According to a release by Rep. Darrell Issa (R-Calif.), top Republican on the House Oversight and Government Reform Committee, a NOAA scientist, Dr. Bill Lehr, yesterday told a group of Congressional staff investigators on a conference call that a NOAA report claiming that nearly three-quarters of the oil from the Gulf oil spill has already been addressed was released by White House officials and not scientists at NOAA. The NOAA scientist told congressional investigators that the data backing up the assertions made in the report is still unavailable and that peer review of the report is still not complete. Officials at an August 4 White House press briefing had said that the report had been thoroughly peer reviewed.
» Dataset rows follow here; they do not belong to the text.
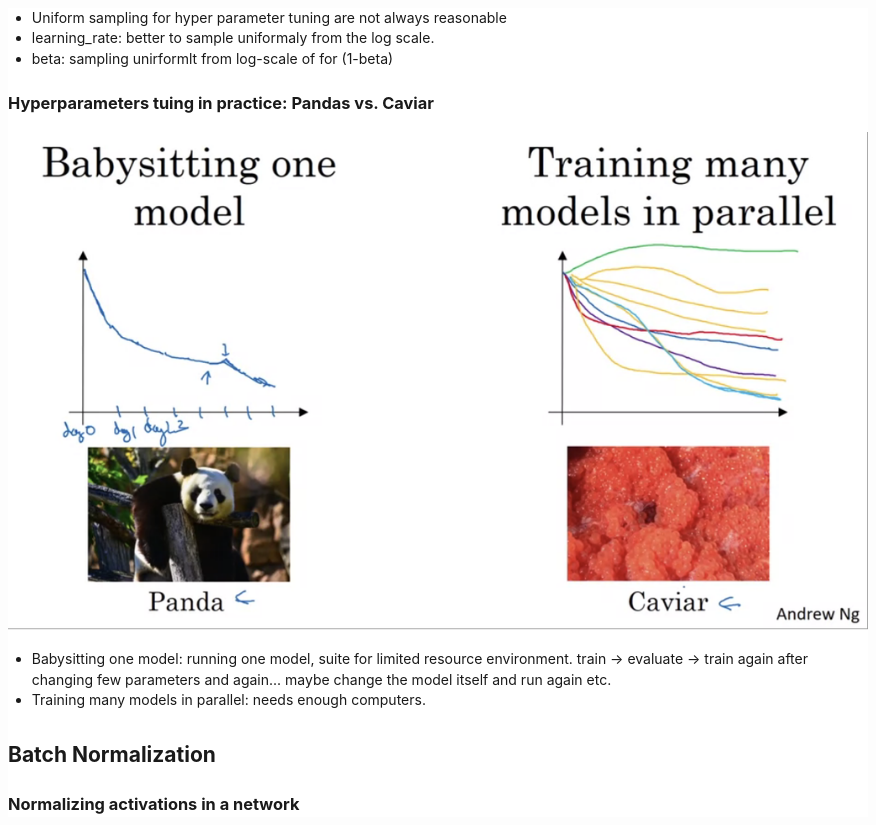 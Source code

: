 - Uniform sampling for hyper parameter tuning are not always reasonable
- learning_rate: better to sample uniformaly from the log scale.
- beta: sampling unirformlt from log-scale of for (1-beta)

### Hyperparameters tuing in practice: Pandas vs. Caviar

![pandas_vs_caviar](2021-02-04-11-55-55.png)

- Babysitting one model: running one model, suite for limited resource environment. train -> evaluate -> train again after changing few parameters and again... maybe change the model itself and run again etc.
- Training many models in parallel: needs enough computers.

## Batch Normalization

### Normalizing activations in a network
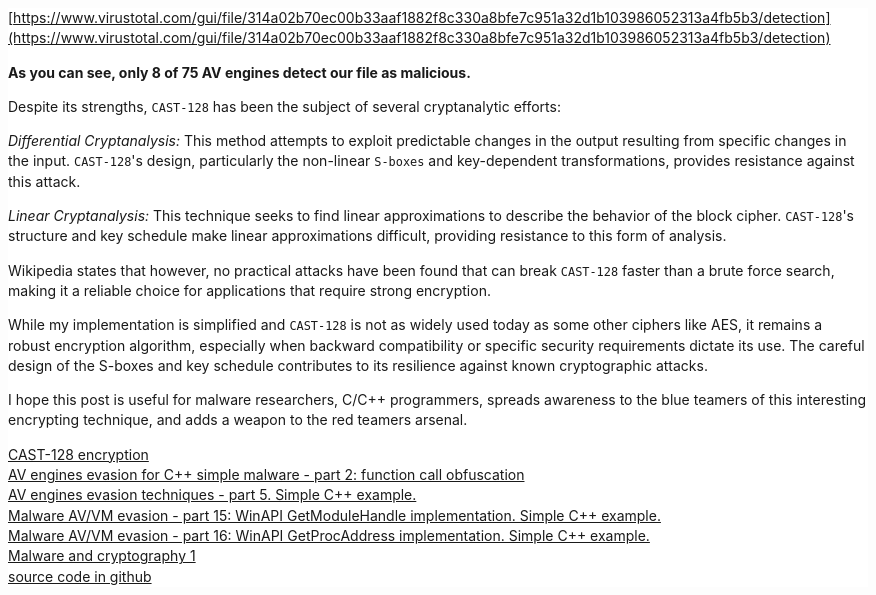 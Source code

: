 [https://www.virustotal.com/gui/file/314a02b70ec00b33aaf1882f8c330a8bfe7c951a32d1b103986052313a4fb5b3/detection](https://www.virustotal.com/gui/file/314a02b70ec00b33aaf1882f8c330a8bfe7c951a32d1b103986052313a4fb5b3/detection)     

**As you can see, only 8 of 75 AV engines detect our file as malicious.**     

Despite its strengths, `CAST-128` has been the subject of several cryptanalytic efforts:

*Differential Cryptanalysis:* This method attempts to exploit predictable changes in the output resulting from specific changes in the input. `CAST-128`'s design, particularly the non-linear `S-boxes` and key-dependent transformations, provides resistance against this attack.     

*Linear Cryptanalysis:* This technique seeks to find linear approximations to describe the behavior of the block cipher. `CAST-128`'s structure and key schedule make linear approximations difficult, providing resistance to this form of analysis.      

Wikipedia states that however, no practical attacks have been found that can break `CAST-128` faster than a brute force search, making it a reliable choice for applications that require strong encryption.     

While my implementation is simplified and `CAST-128` is not as widely used today as some other ciphers like AES, it remains a robust encryption algorithm, especially when backward compatibility or specific security requirements dictate its use. The careful design of the S-boxes and key schedule contributes to its resilience against known cryptographic attacks.    

I hope this post is useful for malware researchers, C/C++ programmers, spreads awareness to the blue teamers of this interesting encrypting technique, and adds a weapon to the red teamers arsenal.      

[CAST-128 encryption](https://en.wikipedia.org/wiki/CAST-128)      
[AV engines evasion for C++ simple malware - part 2: function call obfuscation](https://cocomelonc.github.io/tutorial/2021/09/06/simple-malware-av-evasion-2.html)    
[AV engines evasion techniques - part 5. Simple C++ example.](https://cocomelonc.github.io/tutorial/2022/03/22/simple-av-evasion-5.html)     
[Malware AV/VM evasion - part 15: WinAPI GetModuleHandle implementation. Simple C++ example.](https://cocomelonc.github.io/malware/2023/04/08/malware-av-evasion-15.html)      
[Malware AV/VM evasion - part 16: WinAPI GetProcAddress implementation. Simple C++ example.](https://cocomelonc.github.io/malware/2023/04/16/malware-av-evasion-16.html)     
[Malware and cryptography 1](https://cocomelonc.github.io/malware/2023/08/13/malware-cryptography-1.html)      
[source code in github](https://github.com/cocomelonc/meow/tree/master/2024-07-29-malware-cryptography-31)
“This is yet another in a long line of examples where the White House’s pre-occupation with the public relations of the oil spill has superseded the realities on the ground. It is deeply troubling that White House officials apparently preempted the completion and review of a scientific study on the oil spill by NOAA scientists in order to tout conclusions that many experts believe may be deeply flawed,” Issa said.
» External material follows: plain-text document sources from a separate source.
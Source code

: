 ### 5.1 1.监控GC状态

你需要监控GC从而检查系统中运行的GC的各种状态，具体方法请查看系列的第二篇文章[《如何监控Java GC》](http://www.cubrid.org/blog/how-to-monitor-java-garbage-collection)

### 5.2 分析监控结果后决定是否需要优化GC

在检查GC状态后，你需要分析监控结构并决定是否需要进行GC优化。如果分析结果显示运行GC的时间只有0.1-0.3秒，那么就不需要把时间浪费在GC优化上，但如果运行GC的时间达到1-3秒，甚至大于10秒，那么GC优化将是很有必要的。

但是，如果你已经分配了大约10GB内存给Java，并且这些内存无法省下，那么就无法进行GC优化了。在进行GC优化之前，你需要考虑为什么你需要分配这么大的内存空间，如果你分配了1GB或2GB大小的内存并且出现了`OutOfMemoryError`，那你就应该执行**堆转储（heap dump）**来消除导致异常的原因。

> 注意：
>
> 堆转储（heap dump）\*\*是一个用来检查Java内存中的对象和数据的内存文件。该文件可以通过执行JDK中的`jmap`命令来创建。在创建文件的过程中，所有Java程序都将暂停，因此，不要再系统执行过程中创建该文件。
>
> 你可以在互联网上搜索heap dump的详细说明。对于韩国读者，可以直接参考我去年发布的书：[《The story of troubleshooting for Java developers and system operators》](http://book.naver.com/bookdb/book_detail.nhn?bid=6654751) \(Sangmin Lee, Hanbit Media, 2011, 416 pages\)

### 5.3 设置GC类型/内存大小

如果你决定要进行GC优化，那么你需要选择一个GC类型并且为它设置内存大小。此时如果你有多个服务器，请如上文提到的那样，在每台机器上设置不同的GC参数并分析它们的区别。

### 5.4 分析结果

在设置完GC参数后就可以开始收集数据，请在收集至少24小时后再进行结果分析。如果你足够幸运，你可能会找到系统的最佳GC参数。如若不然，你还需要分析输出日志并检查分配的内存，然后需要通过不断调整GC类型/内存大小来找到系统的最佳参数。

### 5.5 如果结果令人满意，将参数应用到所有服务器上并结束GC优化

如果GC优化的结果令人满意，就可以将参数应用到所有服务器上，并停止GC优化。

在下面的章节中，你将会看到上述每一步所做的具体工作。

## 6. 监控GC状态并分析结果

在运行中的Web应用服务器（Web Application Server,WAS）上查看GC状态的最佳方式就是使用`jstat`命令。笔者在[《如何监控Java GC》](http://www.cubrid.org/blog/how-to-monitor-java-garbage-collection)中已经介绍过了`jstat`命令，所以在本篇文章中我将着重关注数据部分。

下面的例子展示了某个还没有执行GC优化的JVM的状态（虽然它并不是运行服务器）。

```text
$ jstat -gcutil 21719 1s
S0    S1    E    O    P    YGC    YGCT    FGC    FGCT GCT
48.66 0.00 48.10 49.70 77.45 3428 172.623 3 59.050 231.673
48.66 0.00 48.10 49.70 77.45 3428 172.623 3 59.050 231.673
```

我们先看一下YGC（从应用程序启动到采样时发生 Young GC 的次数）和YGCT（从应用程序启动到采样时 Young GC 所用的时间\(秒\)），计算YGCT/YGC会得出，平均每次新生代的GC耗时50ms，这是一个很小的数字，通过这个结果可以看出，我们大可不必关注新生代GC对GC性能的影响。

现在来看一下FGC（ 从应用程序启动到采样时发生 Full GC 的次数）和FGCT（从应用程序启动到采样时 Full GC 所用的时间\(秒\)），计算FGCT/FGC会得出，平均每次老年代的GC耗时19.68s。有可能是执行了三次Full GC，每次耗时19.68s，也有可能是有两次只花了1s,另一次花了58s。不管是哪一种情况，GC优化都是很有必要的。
It’s not a particular surprise that we would get propaganda from the federal government. After all, that study was used to generate a media narrative that the spill wasn’t so bad after all (which remains true to an extent, but only because of the irresponsible prior media narrative that it would eventually soil every beach on the Atlantic and coat the Gulf a foot thick with oil) and thus the Obama administration’s response to it wasn’t so bad. Even the Times-Picayune bought into that one earlier this week with an inexplicable piece touting Obama’s spill response.
Except while there are lots of areas within the state where fisheries are not ruined by the spill – and Louisiana shrimp are perfectly fine to eat if they make it to market, there’s still a whole lot of oil out there. And while we’re all grateful that the threat from BP’s oil is gradually receding now that the well has been capped for a month, the effort to push the spill off the front page by use of the same kinds of BS studies and propaganda that have accompanied much of the rest of the administration’s agenda and self-description is becoming a threat in and of itself.
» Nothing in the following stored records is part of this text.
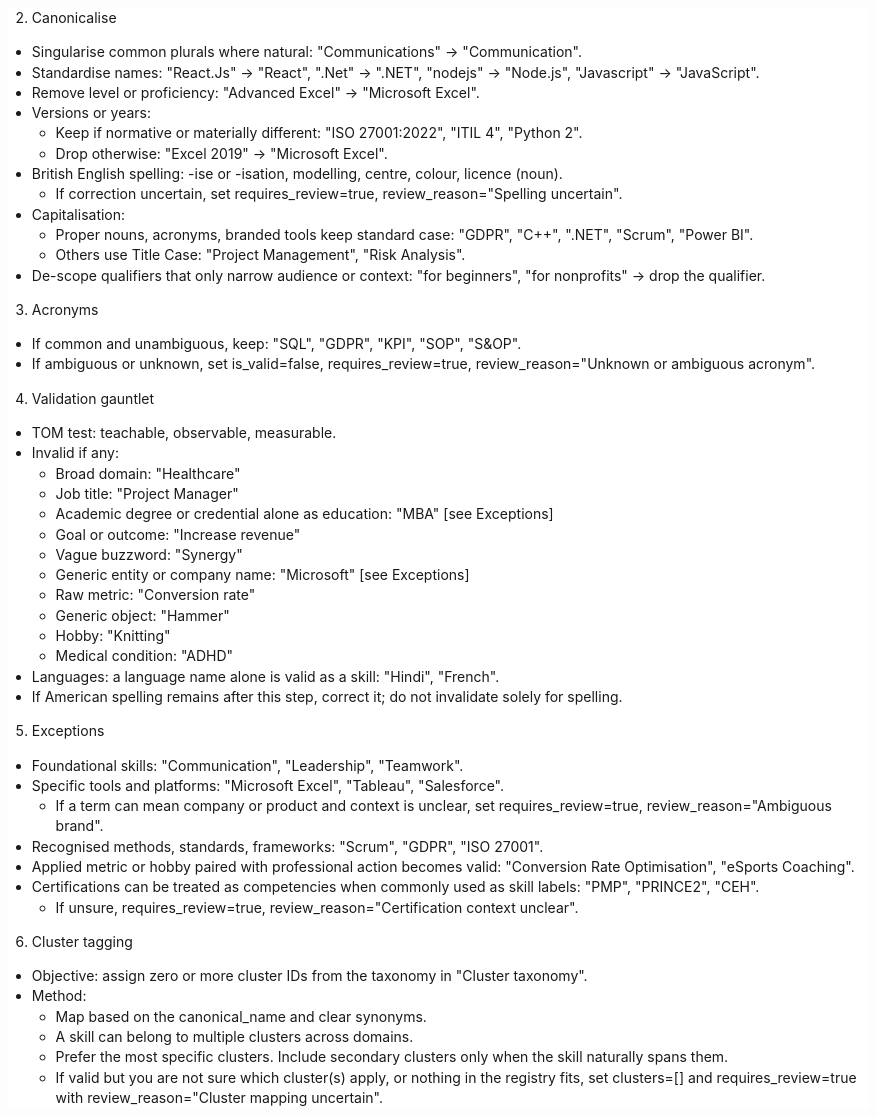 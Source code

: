 2) Canonicalise
- Singularise common plurals where natural: "Communications" → "Communication".
- Standardise names: "React.Js" → "React", ".Net" → ".NET", "nodejs" → "Node.js", "Javascript" → "JavaScript".
- Remove level or proficiency: "Advanced Excel" → "Microsoft Excel".
- Versions or years:
  - Keep if normative or materially different: "ISO 27001:2022", "ITIL 4", "Python 2".
  - Drop otherwise: "Excel 2019" → "Microsoft Excel".
- British English spelling: -ise or -isation, modelling, centre, colour, licence (noun).
  - If correction uncertain, set requires_review=true, review_reason="Spelling uncertain".
- Capitalisation:
  - Proper nouns, acronyms, branded tools keep standard case: "GDPR", "C++", ".NET", "Scrum", "Power BI".
  - Others use Title Case: "Project Management", "Risk Analysis".
- De-scope qualifiers that only narrow audience or context: "for beginners", "for nonprofits" → drop the qualifier.

3) Acronyms
- If common and unambiguous, keep: "SQL", "GDPR", "KPI", "SOP", "S&OP".
- If ambiguous or unknown, set is_valid=false, requires_review=true, review_reason="Unknown or ambiguous acronym".

4) Validation gauntlet
- TOM test: teachable, observable, measurable.
- Invalid if any:
  - Broad domain: "Healthcare"
  - Job title: "Project Manager"
  - Academic degree or credential alone as education: "MBA"  [see Exceptions]
  - Goal or outcome: "Increase revenue"
  - Vague buzzword: "Synergy"
  - Generic entity or company name: "Microsoft"  [see Exceptions]
  - Raw metric: "Conversion rate"
  - Generic object: "Hammer"
  - Hobby: "Knitting"
  - Medical condition: "ADHD"
- Languages: a language name alone is valid as a skill: "Hindi", "French".
- If American spelling remains after this step, correct it; do not invalidate solely for spelling.

5) Exceptions
- Foundational skills: "Communication", "Leadership", "Teamwork".
- Specific tools and platforms: "Microsoft Excel", "Tableau", "Salesforce".
  - If a term can mean company or product and context is unclear, set requires_review=true, review_reason="Ambiguous brand".
- Recognised methods, standards, frameworks: "Scrum", "GDPR", "ISO 27001".
- Applied metric or hobby paired with professional action becomes valid: "Conversion Rate Optimisation", "eSports Coaching".
- Certifications can be treated as competencies when commonly used as skill labels: "PMP", "PRINCE2", "CEH".
  - If unsure, requires_review=true, review_reason="Certification context unclear".

6) Cluster tagging
- Objective: assign zero or more cluster IDs from the taxonomy in "Cluster taxonomy".
- Method:
  - Map based on the canonical_name and clear synonyms.
  - A skill can belong to multiple clusters across domains.
  - Prefer the most specific clusters. Include secondary clusters only when the skill naturally spans them.
  - If valid but you are not sure which cluster(s) apply, or nothing in the registry fits, set clusters=[] and requires_review=true with review_reason="Cluster mapping uncertain".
Already the economic effects of the moratorium are beginning to hit like a hurricane in South Louisiana, with no relief in sight, and already the handoff to Kenneth Feinberg’s office of BP’s claims process has caused a bottleneck for those affected by the spill. But the narrative that things weren’t so bad, that Obama did fine, that the Gulf is unaffected is the one which has prevailed at long last.
Would that were true. It’s what we all wish were truth. But it lacks basis in reality. And it undermines the credibility of those who require it to function.